Activity => From the entries below, reproduce exactly the line containing "- Quanto mais, melhor.", the line containing "Buffer Pool ou Buffer Cache.", and every line in between, with nothing added.

Data to use =>

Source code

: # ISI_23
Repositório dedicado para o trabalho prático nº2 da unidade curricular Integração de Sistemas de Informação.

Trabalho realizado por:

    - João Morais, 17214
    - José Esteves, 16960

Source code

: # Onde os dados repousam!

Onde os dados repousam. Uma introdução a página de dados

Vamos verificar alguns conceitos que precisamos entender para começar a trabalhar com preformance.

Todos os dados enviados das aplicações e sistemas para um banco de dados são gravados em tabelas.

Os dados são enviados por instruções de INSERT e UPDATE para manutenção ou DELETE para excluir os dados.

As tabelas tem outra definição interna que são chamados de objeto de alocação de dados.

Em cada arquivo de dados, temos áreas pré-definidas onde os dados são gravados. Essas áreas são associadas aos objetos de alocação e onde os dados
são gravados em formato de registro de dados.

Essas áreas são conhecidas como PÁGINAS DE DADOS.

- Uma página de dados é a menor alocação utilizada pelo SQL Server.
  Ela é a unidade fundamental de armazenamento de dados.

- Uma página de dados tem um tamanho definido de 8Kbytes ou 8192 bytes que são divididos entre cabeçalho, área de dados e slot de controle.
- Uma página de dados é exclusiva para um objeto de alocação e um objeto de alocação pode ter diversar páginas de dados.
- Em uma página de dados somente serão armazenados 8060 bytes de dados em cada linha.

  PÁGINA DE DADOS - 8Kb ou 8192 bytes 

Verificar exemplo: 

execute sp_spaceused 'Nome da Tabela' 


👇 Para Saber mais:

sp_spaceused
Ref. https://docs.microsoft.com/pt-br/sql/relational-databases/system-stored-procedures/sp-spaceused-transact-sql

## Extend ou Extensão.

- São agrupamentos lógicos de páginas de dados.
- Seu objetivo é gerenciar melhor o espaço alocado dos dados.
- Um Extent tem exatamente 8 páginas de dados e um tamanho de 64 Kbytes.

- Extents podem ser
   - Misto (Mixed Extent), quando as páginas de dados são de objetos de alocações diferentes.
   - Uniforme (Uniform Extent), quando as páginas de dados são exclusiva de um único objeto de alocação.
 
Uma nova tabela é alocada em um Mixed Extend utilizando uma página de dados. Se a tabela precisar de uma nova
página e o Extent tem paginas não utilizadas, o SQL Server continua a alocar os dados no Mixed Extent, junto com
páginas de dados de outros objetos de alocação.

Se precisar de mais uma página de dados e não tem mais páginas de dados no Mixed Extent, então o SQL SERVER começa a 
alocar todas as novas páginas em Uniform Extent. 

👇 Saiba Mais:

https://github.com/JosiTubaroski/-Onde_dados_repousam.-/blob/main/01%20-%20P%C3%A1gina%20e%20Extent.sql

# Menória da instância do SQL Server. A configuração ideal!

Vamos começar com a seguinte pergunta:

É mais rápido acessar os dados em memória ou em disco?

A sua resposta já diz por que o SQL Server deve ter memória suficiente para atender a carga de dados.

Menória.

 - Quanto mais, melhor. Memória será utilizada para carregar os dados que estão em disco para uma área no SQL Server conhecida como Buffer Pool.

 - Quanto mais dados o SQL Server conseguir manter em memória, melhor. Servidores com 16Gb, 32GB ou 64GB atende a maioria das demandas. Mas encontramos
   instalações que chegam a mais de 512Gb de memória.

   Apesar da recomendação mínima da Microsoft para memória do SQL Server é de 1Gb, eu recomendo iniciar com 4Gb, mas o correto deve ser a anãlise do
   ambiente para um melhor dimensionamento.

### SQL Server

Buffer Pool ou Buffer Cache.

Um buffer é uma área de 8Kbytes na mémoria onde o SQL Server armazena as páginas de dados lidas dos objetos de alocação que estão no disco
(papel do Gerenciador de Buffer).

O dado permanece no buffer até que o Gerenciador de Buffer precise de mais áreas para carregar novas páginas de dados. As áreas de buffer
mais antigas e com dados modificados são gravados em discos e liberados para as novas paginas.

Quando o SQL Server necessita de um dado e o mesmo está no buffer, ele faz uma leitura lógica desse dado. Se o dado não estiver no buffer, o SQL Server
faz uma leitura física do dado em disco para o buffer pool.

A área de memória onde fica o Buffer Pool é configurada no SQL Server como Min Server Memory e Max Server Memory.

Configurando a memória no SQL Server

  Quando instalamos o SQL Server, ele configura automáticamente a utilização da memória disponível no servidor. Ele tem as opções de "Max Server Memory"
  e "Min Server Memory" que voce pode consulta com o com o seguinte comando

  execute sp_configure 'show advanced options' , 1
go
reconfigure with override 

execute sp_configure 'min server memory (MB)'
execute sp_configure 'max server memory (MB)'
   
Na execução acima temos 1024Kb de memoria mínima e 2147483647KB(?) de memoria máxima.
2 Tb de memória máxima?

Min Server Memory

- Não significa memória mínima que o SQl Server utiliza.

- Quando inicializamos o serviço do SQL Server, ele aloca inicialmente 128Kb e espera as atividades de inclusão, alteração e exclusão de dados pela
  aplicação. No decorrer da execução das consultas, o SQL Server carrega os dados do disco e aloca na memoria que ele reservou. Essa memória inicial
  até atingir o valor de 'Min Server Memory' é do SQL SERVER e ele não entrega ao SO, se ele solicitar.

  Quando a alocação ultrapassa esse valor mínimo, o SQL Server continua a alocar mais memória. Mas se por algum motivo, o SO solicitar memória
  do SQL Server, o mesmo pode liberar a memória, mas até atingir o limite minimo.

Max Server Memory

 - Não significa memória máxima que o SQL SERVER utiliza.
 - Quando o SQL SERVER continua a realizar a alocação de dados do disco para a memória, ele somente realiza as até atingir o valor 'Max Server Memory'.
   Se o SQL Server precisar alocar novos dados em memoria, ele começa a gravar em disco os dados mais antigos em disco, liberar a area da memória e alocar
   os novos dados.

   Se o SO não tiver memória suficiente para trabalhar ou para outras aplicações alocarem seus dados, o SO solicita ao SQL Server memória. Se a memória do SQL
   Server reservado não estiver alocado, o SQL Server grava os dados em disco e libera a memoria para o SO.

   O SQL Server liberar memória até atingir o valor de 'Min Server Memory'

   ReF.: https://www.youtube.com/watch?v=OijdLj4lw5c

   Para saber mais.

Answer box =>
 - Quanto mais, melhor. Memória será utilizada para carregar os dados que estão em disco para uma área no SQL Server conhecida como Buffer Pool.

 - Quanto mais dados o SQL Server conseguir manter em memória, melhor. Servidores com 16Gb, 32GB ou 64GB atende a maioria das demandas. Mas encontramos
   instalações que chegam a mais de 512Gb de memória.

   Apesar da recomendação mínima da Microsoft para memória do SQL Server é de 1Gb, eu recomendo iniciar com 4Gb, mas o correto deve ser a anãlise do
   ambiente para um melhor dimensionamento.

### SQL Server

Buffer Pool ou Buffer Cache.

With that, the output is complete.